BİLİR GÖRÜNMEK

 

'' Ben şair deyince Abdülhak Hamit'i bilirim.''

'' Soyadı neydi rahmetli reisül şuaranın ?''

'' Bilmiyorum. O kadar mühim mi bu.''

'' Rahmetliyi iyi bildiğini düşündüm de bir an. Onun için sordum. Bak, öğren. Tarhan idi soyadı. Peki, hiç ezberinde şiiri var mı?''

'' Yok. İşim gücüm var benim. Bir de oturup şiir mi ezberleyeceğim ?''

'' Kendi dilinle tuzağa düşüyorsun. Açık veriyorsun.''

'' Sen de amma ağır suçluyorsun beni.''

'' Peki, rahmetli şairin kamutay görevi var mıydı ?

'' Kamutay nedir ki ?''

'' TBMM. Orada hangi vilayetin mebusuydu, biliyor musun ?''

'' Hayır, bilmiyorum.''

'' Madem meraklısın; öğren. İstanbul mebusuydu.''

‘’ Hangi kitaplarını okudun ? ‘’

‘’ Ne kitabı yahu! Zaman mı var okuyacak ? ‘’

‘’ Okusan da anlamazsın ki. Yanında Osmanlıca sözlük olmalı. ‘’

‘’ Siz yeni nesil muallimler hep böyle Osmanlıya karşısınız.’’
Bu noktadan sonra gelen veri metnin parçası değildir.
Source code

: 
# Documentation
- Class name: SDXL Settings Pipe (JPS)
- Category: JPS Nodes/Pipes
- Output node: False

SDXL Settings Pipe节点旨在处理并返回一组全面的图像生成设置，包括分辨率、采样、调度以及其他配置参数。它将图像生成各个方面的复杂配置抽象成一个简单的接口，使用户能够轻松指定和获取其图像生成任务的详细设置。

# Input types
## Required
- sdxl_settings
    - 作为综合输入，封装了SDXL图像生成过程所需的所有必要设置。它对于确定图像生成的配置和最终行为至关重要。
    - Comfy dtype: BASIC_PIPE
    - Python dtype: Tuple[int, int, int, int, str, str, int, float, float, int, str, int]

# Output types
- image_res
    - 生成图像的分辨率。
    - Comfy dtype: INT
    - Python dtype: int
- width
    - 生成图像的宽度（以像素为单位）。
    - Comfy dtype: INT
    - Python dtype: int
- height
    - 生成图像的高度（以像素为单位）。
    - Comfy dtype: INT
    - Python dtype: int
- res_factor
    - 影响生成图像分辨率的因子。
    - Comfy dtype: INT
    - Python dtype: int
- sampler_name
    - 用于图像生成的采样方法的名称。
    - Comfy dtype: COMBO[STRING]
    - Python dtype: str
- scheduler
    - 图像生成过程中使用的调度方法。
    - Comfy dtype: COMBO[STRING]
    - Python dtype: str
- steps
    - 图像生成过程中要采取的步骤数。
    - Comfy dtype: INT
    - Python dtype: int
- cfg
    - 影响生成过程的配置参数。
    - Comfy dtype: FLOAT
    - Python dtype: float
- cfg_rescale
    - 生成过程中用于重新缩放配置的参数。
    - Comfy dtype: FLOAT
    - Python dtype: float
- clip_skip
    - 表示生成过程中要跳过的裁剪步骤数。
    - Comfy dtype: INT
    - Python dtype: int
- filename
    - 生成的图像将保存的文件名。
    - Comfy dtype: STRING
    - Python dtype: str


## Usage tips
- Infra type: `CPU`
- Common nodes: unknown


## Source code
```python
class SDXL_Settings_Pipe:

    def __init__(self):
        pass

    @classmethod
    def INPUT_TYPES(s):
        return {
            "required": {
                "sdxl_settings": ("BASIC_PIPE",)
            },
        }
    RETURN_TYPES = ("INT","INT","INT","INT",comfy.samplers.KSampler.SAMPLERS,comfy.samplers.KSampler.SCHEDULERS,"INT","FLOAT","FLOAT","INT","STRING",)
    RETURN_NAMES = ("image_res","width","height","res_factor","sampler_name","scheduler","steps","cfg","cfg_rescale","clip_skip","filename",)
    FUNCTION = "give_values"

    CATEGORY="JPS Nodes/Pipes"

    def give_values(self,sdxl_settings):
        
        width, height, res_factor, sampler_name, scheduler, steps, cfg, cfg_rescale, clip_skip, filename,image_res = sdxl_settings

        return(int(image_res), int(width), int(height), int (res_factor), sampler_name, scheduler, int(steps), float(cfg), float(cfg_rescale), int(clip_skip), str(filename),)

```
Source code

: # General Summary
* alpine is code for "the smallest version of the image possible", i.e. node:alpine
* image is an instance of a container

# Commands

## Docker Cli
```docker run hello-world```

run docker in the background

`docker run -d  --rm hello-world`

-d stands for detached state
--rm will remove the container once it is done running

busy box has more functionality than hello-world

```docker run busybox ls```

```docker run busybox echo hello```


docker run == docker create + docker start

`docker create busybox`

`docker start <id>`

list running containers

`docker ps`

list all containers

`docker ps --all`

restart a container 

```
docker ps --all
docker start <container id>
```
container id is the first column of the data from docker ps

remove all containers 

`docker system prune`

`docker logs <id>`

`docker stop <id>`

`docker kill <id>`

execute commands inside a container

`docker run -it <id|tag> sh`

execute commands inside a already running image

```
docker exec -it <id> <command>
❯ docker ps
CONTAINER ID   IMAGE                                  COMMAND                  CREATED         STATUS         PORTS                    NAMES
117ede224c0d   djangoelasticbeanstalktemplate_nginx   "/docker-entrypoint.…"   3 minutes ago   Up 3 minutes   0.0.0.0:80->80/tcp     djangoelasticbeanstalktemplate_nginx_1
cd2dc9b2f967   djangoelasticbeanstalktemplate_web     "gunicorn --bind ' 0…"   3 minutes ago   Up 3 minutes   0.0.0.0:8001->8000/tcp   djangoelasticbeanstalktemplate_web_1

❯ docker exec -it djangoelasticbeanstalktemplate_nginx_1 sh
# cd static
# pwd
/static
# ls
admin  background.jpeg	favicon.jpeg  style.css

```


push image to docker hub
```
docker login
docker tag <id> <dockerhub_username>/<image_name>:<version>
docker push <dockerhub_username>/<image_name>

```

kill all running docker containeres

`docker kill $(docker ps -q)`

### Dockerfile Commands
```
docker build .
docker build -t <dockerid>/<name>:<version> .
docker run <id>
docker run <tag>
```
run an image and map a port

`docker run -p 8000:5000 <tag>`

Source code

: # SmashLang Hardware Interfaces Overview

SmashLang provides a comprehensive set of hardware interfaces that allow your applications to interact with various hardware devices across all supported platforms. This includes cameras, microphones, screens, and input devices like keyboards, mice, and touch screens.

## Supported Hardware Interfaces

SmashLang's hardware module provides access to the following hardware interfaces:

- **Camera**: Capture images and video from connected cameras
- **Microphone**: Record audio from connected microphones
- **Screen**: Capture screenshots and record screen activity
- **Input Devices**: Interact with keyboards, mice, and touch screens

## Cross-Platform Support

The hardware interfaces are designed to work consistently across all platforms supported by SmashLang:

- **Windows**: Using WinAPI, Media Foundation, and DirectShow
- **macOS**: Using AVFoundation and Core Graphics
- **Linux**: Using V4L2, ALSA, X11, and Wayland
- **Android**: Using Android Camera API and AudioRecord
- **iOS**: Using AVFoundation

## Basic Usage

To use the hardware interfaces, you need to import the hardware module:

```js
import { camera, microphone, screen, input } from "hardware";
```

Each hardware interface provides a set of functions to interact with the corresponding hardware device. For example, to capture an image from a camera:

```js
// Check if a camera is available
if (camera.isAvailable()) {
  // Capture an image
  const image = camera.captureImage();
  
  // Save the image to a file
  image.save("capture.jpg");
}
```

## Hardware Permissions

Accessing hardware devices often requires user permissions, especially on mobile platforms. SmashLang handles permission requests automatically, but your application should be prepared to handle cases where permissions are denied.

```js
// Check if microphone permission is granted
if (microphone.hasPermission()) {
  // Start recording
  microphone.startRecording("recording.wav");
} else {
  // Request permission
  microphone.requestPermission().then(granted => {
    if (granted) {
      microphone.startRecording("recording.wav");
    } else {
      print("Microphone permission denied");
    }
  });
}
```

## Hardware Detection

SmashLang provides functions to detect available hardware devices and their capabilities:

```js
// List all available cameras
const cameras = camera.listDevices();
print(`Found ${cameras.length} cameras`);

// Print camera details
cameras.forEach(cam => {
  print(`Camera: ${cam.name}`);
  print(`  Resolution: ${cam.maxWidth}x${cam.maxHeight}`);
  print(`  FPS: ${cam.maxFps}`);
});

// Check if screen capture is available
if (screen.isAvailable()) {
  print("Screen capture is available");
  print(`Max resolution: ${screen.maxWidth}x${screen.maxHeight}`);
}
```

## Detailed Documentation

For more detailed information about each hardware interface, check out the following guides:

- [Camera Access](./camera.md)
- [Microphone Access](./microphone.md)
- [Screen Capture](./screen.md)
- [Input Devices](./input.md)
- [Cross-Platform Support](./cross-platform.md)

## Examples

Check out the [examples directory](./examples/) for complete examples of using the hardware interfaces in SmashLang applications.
‘’ Rahmetli şair ile Atatürk arasında da bir tartışma var.Biliyor musun? ‘’

‘’ Hayır. Ben böyle münakaşalara girmem.’’

‘’ Ünlü bir yontu ustamız şairimizin büstünü yapmıştı. Kimdi o ? ‘’

‘’Yahu, sen de beni hep imtihan ediyorsun. Nerden bileyim ben ? ‘’

‘’ Belçikalı bir hanımı vardı; neydi adı ? ‘’

‘’ Haydaaa! Yahu ben her şeyi bilemem ki .’’

‘’ Madem üstün buluyorsun O’nu. Öğren. Lüsyen Hanım derlerdi ona.’’

Bilgisizliği ortaya çıkmıştı. Kırıldı; yüzü karardı, omuzları düştü. Kös kös yürüdü gitti dükkanına...

1961, Orta 1'den terk Celal ,manifaturacıydı.

.......................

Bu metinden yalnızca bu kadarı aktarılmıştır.